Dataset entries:
"""

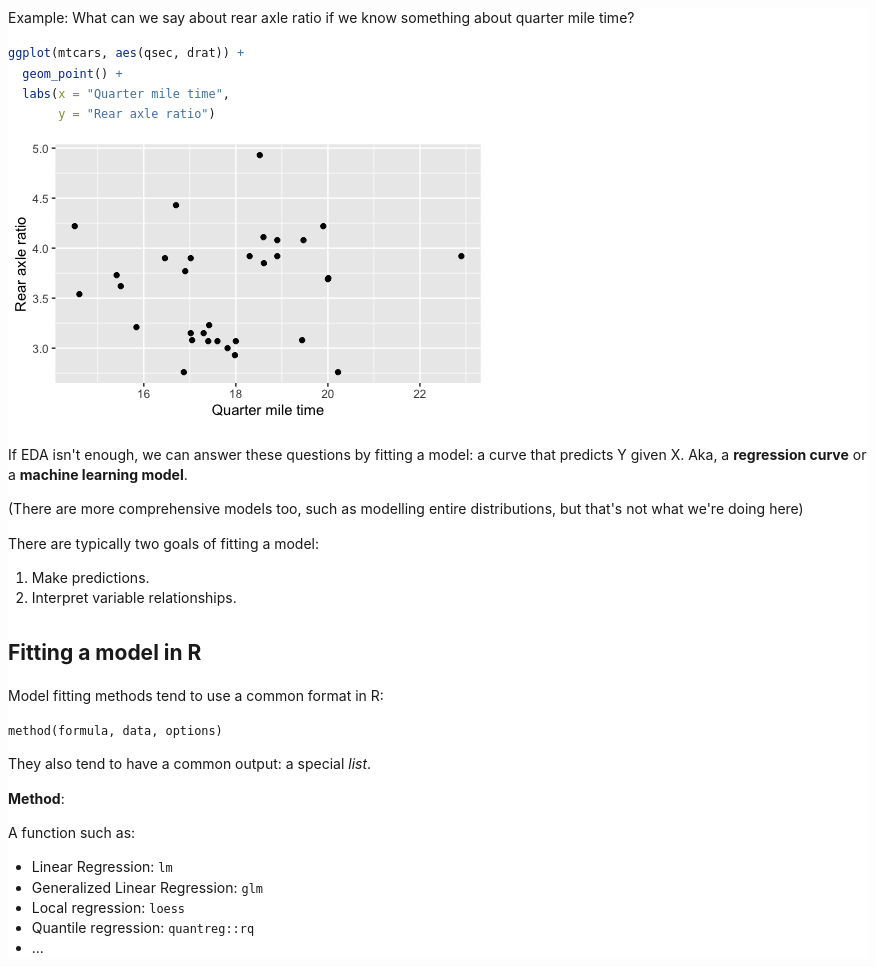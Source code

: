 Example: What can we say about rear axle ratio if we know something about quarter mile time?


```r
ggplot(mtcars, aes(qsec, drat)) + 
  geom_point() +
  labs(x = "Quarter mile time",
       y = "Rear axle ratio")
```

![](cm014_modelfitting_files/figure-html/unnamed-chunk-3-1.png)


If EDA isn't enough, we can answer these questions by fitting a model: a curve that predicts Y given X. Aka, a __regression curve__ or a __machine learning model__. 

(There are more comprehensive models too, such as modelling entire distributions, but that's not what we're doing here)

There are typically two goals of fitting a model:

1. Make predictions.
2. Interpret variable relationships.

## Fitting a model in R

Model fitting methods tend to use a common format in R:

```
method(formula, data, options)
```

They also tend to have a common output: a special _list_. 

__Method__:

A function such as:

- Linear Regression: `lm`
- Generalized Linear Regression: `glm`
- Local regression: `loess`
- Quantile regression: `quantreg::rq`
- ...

"""
"""

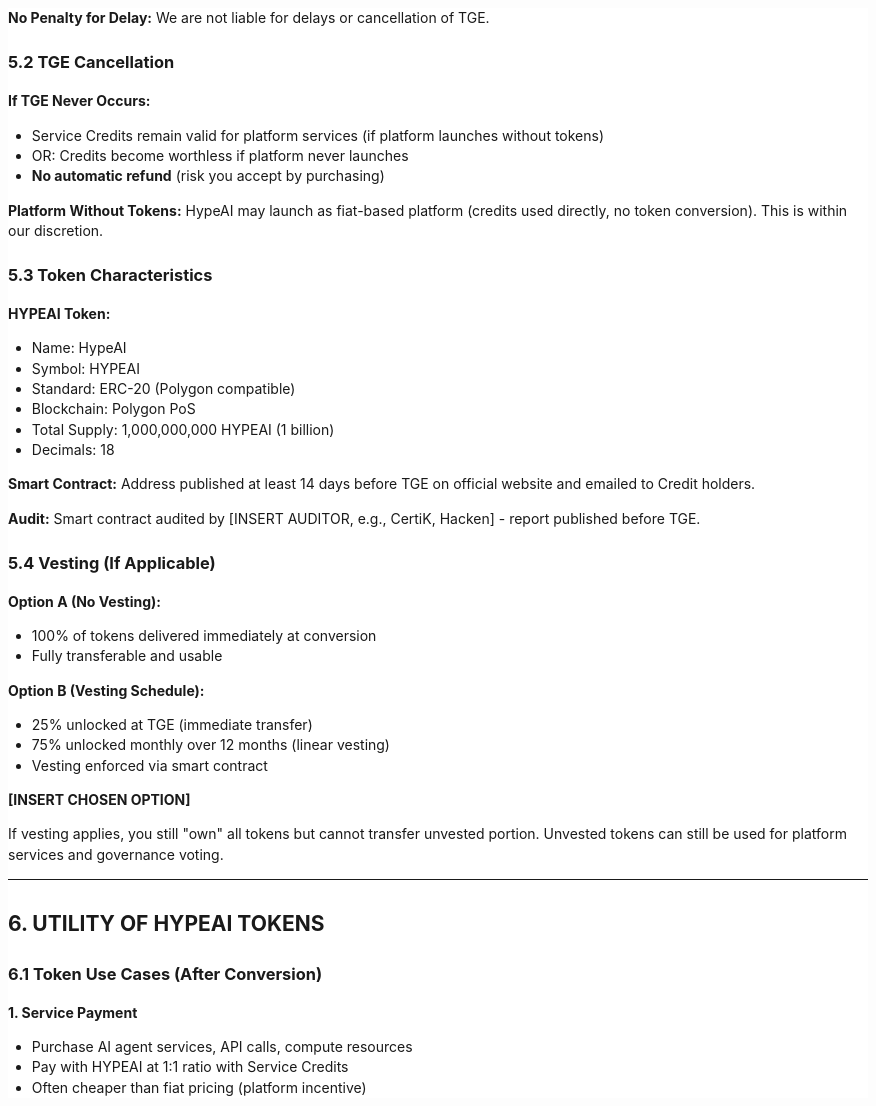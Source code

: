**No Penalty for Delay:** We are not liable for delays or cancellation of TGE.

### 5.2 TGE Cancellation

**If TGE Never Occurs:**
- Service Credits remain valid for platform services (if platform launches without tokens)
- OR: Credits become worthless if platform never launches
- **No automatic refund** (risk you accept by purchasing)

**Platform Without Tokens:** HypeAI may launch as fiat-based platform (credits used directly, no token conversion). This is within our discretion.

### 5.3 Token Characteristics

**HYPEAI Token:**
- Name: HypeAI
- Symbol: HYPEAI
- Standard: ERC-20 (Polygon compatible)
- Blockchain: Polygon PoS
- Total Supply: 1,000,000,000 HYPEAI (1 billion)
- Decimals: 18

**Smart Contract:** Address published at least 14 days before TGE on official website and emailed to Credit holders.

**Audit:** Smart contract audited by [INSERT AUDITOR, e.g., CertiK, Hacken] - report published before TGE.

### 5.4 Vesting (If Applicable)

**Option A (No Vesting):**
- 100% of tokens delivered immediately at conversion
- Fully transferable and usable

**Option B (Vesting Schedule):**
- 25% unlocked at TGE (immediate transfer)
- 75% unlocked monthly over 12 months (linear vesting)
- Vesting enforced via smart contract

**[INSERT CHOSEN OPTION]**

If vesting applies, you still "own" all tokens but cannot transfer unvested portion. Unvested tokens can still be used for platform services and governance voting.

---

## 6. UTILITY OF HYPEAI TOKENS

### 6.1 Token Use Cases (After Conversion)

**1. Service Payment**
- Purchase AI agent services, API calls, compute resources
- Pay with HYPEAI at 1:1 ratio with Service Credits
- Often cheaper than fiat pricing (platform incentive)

"""

> [TASK DETAILS]
Restate word for word the lines of the data above, starting at the line containing "cancellation of TGE." and ending at the line containing "- Often cheaper", both included, and nothing more.

> [RESPONSE BOX]
:**No Penalty for Delay:** We are not liable for delays or cancellation of TGE.

### 5.2 TGE Cancellation

**If TGE Never Occurs:**
- Service Credits remain valid for platform services (if platform launches without tokens)
- OR: Credits become worthless if platform never launches
- **No automatic refund** (risk you accept by purchasing)

**Platform Without Tokens:** HypeAI may launch as fiat-based platform (credits used directly, no token conversion). This is within our discretion.

### 5.3 Token Characteristics

**HYPEAI Token:**
- Name: HypeAI
- Symbol: HYPEAI
- Standard: ERC-20 (Polygon compatible)
- Blockchain: Polygon PoS
- Total Supply: 1,000,000,000 HYPEAI (1 billion)
- Decimals: 18

**Smart Contract:** Address published at least 14 days before TGE on official website and emailed to Credit holders.

**Audit:** Smart contract audited by [INSERT AUDITOR, e.g., CertiK, Hacken] - report published before TGE.

### 5.4 Vesting (If Applicable)

**Option A (No Vesting):**
- 100% of tokens delivered immediately at conversion
- Fully transferable and usable

**Option B (Vesting Schedule):**
- 25% unlocked at TGE (immediate transfer)
- 75% unlocked monthly over 12 months (linear vesting)
- Vesting enforced via smart contract

**[INSERT CHOSEN OPTION]**

If vesting applies, you still "own" all tokens but cannot transfer unvested portion. Unvested tokens can still be used for platform services and governance voting.

---

## 6. UTILITY OF HYPEAI TOKENS

### 6.1 Token Use Cases (After Conversion)

**1. Service Payment**
- Purchase AI agent services, API calls, compute resources
- Pay with HYPEAI at 1:1 ratio with Service Credits
- Often cheaper than fiat pricing (platform incentive)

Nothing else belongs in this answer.